Она держала его за руку, смотрела снизу вверх, поддакивая:
— Да, да, и я хочу в Калифорнию, особенно с тобой.
Сразу по приезде в Калифорнию Энрике взял на прокат огромную, в полквартала американскую машину, на которой они и начали свое турне. Энрике в тот вечер искрился остроумием. Они ехали по Голден-Гейт Бридж под музыку Иглз.
— Дорогая, посмотри налево. Там огни ночного Фриско, — так по-местному он называл город. — Посмотри направо. Там Тихий океан — самый большой океан в Калифорнии.
Эли смеялась, не выпуская его правой руки и во время езды. В сотый раз за день она говорила ему, как его любит, да и Энрике не отставал, рассыпался в комплиментах.
— Я думаю, если Тихий океан самый большой в Калифорнии, то ты самая прекрасная девушка этой изумительной страны.
Этим вечером они шли на невероятно фешенебельную вечеринку, которыми Эли совсем не была избалована.
Энрике нацепил черную атласную бабочку и фамильный перстень с гигантским рубином. Природный вкус Эли подсказывал ей, как претенциозен перстень, но любовь заглушала эти подсказки. Эли надела черное, как и чулок, платье.

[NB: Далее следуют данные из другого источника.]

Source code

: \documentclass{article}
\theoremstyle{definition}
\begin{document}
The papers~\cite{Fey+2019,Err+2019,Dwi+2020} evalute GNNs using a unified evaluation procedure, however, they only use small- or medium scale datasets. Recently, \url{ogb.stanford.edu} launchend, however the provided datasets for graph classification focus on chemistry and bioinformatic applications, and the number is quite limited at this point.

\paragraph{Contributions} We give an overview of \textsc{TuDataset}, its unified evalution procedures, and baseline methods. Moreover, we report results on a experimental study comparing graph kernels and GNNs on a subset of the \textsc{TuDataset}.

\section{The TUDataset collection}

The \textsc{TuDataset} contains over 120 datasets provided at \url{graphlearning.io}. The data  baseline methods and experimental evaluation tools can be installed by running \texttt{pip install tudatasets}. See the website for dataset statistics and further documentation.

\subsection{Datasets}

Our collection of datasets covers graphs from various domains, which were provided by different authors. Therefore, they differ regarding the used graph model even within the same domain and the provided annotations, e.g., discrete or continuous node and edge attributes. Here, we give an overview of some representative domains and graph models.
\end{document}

— Я хочу, чтоб ты была в перчатках, — сказал Энрике, но перчаток не было, и за пару часов до вечеринки они поехали в магазин, и он купил ей дорогие, длинные, до локтей перчатки. Все шло великолепно. И настроение у Эли и Энрике соответствовало событию. В холле подавали ананасы, клубнику и шампанское. После коротких речей околополитичеких деятелей объявили танцы. Первый танец Эли и Энрике был упоительным. Он обнимал ее, шептал что то на ухо, а она таяла от его близости и очередных комплементов. Уже начали разносить на подносах калифорнийское вино, креветки и суши.

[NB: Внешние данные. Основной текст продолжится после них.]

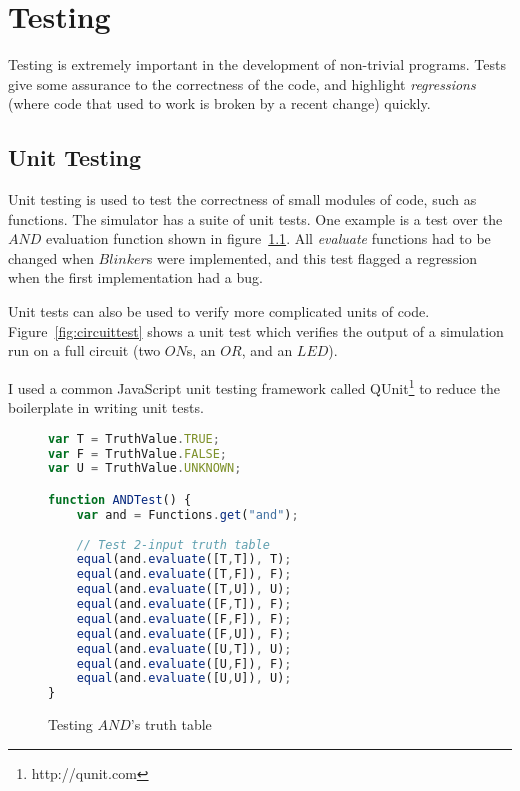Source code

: \chapter{Testing}
Testing is extremely important in the development of non-trivial programs. Tests give some assurance to the correctness of the code, and highlight \textit{regressions} (where code that used to work is broken by a recent change) quickly.

\section{Unit Testing}
Unit testing is used to test the correctness of small modules of code, such as functions. The simulator has a suite of unit tests. One example is a test over the $AND$ evaluation function shown in figure~\ref{fig:andtest}. All \textit{evaluate} functions had to be changed when $Blinker$s were implemented, and this test flagged a regression when the first implementation had a bug.

Unit tests can also be used to verify more complicated units of code. Figure~\ref{fig:circuittest} shows a unit test which verifies the output of a simulation run on a full circuit (two $ON$s, an $OR$, and an $LED$).

I used a common JavaScript unit testing framework called QUnit\footnote{http://qunit.com} to reduce the boilerplate in writing unit tests.

\begin{figure}
\begin{lstlisting}[language=JavaScript]
var T = TruthValue.TRUE;
var F = TruthValue.FALSE;
var U = TruthValue.UNKNOWN;

function ANDTest() {
	var and = Functions.get("and");	
	
	// Test 2-input truth table
	equal(and.evaluate([T,T]), T);
	equal(and.evaluate([T,F]), F);
	equal(and.evaluate([T,U]), U);
	equal(and.evaluate([F,T]), F);
	equal(and.evaluate([F,F]), F);
	equal(and.evaluate([F,U]), F);
	equal(and.evaluate([U,T]), U);
	equal(and.evaluate([U,F]), F);
	equal(and.evaluate([U,U]), U);
}
\end{lstlisting}
\caption{Testing $AND$'s truth table}
\label{fig:andtest}
\end{figure}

Энрике заговорил с каким то джентльменом, представил ему Эли. Их разговор продолжался, а Эли отошла чуть в сторону. Когда вновь зазвучала музыка небольшого оркестра из угла зала, к Эли подошел невысокий и приятный молодой человек и пригласил на танец. Она искала глазами Энрике, но он стоял в вполоборота к ней, что-то доказывая своему собеседнику. Эли подала кавалеру руку, и они пустились в танец. Прошло не больше минуты, как Эли почувствовала чью-то чужую руку на своем обнаженном плече. Продолжая танец, она оглянулась и увидела искаженное злобой лицо Энрике. В ту же секунду его точный нокаутирующий удар в челюсть повалил партнера Эли на паркетный пол зала. Изо рта парня брызнула кровь. Музыка сбилась, прервалась. Люди расступились, и два копа заломили руки Энрике, выводя его на улицу. Все это заняло секунды и было похоже на дешевый голивудский боевик.